Togo : une ambition énergétique à l’horizon 2030 sous haute tension
Lomé, 16 mai 2025 – Dans un Togo en pleine effervescence économique et démographique, l’accès universel à l’électricité d’ici à l’horizon 2030 se profile comme un défi à la fois audacieux qu’essentiel pour le développement. Le ministère des Mines et des Ressources Énergétiques, dans un communiqué publié le 15 mai, a ainsi réaffirmé cette ambition forte, visant non seulement une production locale à 50 % renouvelable, mais aussi une continuité de service de qualité pour les ménages comme pour les industriels. Mais derrière cette vision lumineuse, les défis financiers, techniques et logistiques à relever imposent une véritable course contre-la-montre pour transformer le rêve en réalité concrète pour tous.

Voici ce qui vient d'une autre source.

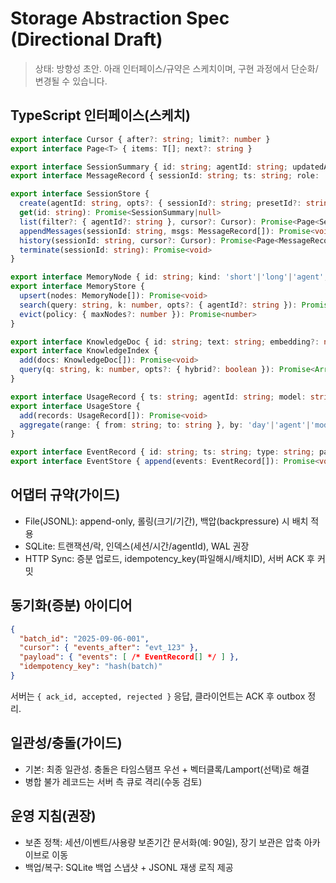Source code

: # Storage Abstraction Spec (Directional Draft)

> 상태: 방향성 초안. 아래 인터페이스/규약은 스케치이며, 구현 과정에서 단순화/변경될 수 있습니다.

## TypeScript 인터페이스(스케치)

```ts
export interface Cursor { after?: string; limit?: number }
export interface Page<T> { items: T[]; next?: string }

export interface SessionSummary { id: string; agentId: string; updatedAt: string; title?: string; status?: string }
export interface MessageRecord { sessionId: string; ts: string; role: 'user'|'assistant'|'tool'; content: unknown }

export interface SessionStore {
  create(agentId: string, opts?: { sessionId?: string; presetId?: string }): Promise<{ id: string }>
  get(id: string): Promise<SessionSummary|null>
  list(filter?: { agentId?: string }, cursor?: Cursor): Promise<Page<SessionSummary>>
  appendMessages(sessionId: string, msgs: MessageRecord[]): Promise<void>
  history(sessionId: string, cursor?: Cursor): Promise<Page<MessageRecord>>
  terminate(sessionId: string): Promise<void>
}

export interface MemoryNode { id: string; kind: 'short'|'long'|'agent'; text: string; score?: number; meta?: any }
export interface MemoryStore {
  upsert(nodes: MemoryNode[]): Promise<void>
  search(query: string, k: number, opts?: { agentId?: string }): Promise<MemoryNode[]>
  evict(policy: { maxNodes?: number }): Promise<number>
}

export interface KnowledgeDoc { id: string; text: string; embedding?: number[]; meta?: any }
export interface KnowledgeIndex {
  add(docs: KnowledgeDoc[]): Promise<void>
  query(q: string, k: number, opts?: { hybrid?: boolean }): Promise<Array<{ id: string; score: number }>>
}

export interface UsageRecord { ts: string; agentId: string; model: string; tokensIn: number; tokensOut: number; costUsd?: number; latencyMs?: number }
export interface UsageStore {
  add(records: UsageRecord[]): Promise<void>
  aggregate(range: { from: string; to: string }, by: 'day'|'agent'|'model'): Promise<any>
}

export interface EventRecord { id: string; ts: string; type: string; payload: any }
export interface EventStore { append(events: EventRecord[]): Promise<void>; tail(cursor?: Cursor): Promise<Page<EventRecord>> }
```

## 어댑터 규약(가이드)

- File(JSONL): append-only, 롤링(크기/기간), 백압(backpressure) 시 배치 적용
- SQLite: 트랜잭션/락, 인덱스(세션/시간/agentId), WAL 권장
- HTTP Sync: 증분 업로드, idempotency_key(파일해시/배치ID), 서버 ACK 후 커밋

## 동기화(증분) 아이디어

```json
{
  "batch_id": "2025-09-06-001",
  "cursor": { "events_after": "evt_123" },
  "payload": { "events": [ /* EventRecord[] */ ] },
  "idempotency_key": "hash(batch)"
}
```

서버는 `{ ack_id, accepted, rejected }` 응답, 클라이언트는 ACK 후 outbox 정리.

## 일관성/충돌(가이드)

- 기본: 최종 일관성. 충돌은 타임스탬프 우선 + 벡터클록/Lamport(선택)로 해결
- 병합 불가 레코드는 서버 측 큐로 격리(수동 검토)

## 운영 지침(권장)

- 보존 정책: 세션/이벤트/사용량 보존기간 문서화(예: 90일), 장기 보관은 압축 아카이브로 이동
- 백업/복구: SQLite 백업 스냅샷 + JSONL 재생 로직 제공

Un fossé électrique à combler : les chiffres clés de l’accès au Togo
Avec une demande d’électricité en hausse constante de 7 % par an, dopée par l’urbanisation rapide et l’essor industriel que connaît le pays, le Togo fait face à une équation complexe à résoudre. Actuellement, seuls 69 % des 8,8 millions d’habitants ont accès à l’électricité, selon les données récentes de l’Agence togolaise d’électrification rurale (AT2ER) datées du 10 mai 2025. Si les zones urbaines affichent un taux d’accès relativement élevé de 85 %, les campagnes, en revanche, plafonnent à un faible 25 %, creusant ainsi un fossé criant que le gouvernement s’est fermement juré de combler d’ici à 2030. Le communiqué ministériel insiste par conséquent sur la nécessité impérative d’une « mise en ordre financière et technique » rigoureuse de l’ensemble des acteurs du secteur, condition sine qua non pour espérer atteindre les objectifs ambitieux fixés par le président Faure Essozimna Gnassingbé.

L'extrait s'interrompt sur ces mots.